My family have had 2 Boxers and a Hungarian Wired Haired Vizsla who have sadly passed away over the years, and now we have Saffi who is also HWV although she is more like a standard Vizsla in her looks and only has a a very short coat. Both Saffi and my previous HWV have been very different temperamentally though.

Boxers are lovely playful fun clever dogs. My first Boxer knew over 120 words. People think they are not clever they are just in a very special Boxer way. Boxers are more prone to fight and both my Boxers liked a good ruff and tumble with other Boxers and me. They did not need tons of walking 45 minutes a day would be good enough. They barked at strangers coming to the house but then wanted to play. My first Boxer did the brilliant thing of helping my step daughter get over her fear of dogs. Both my Boxers had health issues though. One died of a heart attack at seven, and I had to have another put down at 3 because of his Epilepsy. We searched for another breed with better health and so enter HWV.

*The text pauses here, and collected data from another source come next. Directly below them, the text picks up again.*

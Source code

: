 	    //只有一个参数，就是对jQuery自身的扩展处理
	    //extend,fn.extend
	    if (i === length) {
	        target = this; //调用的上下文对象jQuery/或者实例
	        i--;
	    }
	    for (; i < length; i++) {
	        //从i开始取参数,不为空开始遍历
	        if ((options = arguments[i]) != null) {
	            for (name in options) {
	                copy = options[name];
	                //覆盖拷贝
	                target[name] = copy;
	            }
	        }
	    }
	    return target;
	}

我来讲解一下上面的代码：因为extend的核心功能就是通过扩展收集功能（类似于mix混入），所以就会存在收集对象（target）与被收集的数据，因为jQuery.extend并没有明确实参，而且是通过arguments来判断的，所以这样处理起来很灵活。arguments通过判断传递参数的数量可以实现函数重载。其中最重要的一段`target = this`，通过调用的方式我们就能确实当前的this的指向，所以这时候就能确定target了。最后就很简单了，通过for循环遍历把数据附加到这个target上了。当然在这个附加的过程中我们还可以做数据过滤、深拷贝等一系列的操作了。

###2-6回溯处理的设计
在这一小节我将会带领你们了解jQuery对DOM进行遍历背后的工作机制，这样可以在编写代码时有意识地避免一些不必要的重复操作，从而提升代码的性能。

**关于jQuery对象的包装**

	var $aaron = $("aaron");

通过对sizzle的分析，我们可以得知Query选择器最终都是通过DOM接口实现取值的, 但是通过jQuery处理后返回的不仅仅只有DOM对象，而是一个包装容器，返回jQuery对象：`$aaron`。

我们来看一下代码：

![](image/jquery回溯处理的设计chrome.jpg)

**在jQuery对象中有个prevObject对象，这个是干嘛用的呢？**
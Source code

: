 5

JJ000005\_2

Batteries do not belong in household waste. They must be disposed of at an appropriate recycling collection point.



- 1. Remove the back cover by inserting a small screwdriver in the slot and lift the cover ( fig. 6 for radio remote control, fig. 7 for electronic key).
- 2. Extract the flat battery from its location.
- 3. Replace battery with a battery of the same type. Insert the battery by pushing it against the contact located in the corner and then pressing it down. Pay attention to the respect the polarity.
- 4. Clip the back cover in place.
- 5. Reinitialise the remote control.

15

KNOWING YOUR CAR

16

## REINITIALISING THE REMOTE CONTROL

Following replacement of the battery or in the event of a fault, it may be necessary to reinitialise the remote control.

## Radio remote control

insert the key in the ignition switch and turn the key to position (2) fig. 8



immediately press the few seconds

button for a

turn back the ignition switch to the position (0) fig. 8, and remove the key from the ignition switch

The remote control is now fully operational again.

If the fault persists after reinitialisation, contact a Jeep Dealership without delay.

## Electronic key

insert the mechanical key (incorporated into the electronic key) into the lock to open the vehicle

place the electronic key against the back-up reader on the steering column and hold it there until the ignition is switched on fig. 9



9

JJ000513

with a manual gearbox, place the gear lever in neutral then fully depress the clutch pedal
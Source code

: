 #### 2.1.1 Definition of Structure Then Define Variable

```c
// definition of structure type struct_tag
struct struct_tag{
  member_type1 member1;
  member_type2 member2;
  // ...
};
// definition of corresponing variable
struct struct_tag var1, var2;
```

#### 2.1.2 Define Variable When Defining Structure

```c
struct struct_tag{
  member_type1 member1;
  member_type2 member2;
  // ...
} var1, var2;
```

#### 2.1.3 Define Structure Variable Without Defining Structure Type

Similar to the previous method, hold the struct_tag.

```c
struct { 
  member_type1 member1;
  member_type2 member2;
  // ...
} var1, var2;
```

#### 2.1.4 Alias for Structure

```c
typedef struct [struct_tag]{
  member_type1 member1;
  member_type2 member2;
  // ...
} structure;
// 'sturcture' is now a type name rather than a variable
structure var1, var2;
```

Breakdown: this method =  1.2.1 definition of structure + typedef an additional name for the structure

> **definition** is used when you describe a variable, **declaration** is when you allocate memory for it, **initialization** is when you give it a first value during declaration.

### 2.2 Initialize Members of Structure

They are very different from Boxers. 
1. They are very sensitive indeed. Training needs to be with treats, and gentle words of encouragement; noting harsh at all.
2. They are far more high energy. A good hour's off the lead walk daily is essential. Ours runs all that time. Then a later 20 to 30 minutes outside brain training keeps her calm in the evenings. Brain training involves using dummies as if they were quarry to collect for me. 
3. They are incredibly affectionate and want to be with their human all day. They will not fare well alone for any length of time. If you have to go out to work then another dog is essential for company. Preferably the same size for equal play, and think about the sex of the companion to avoid dominance fights. 

Watch youtube for Vizslas hunting. You will be blown away by their innate skill and it tells you a lot about how to keep a family pet happy.


----------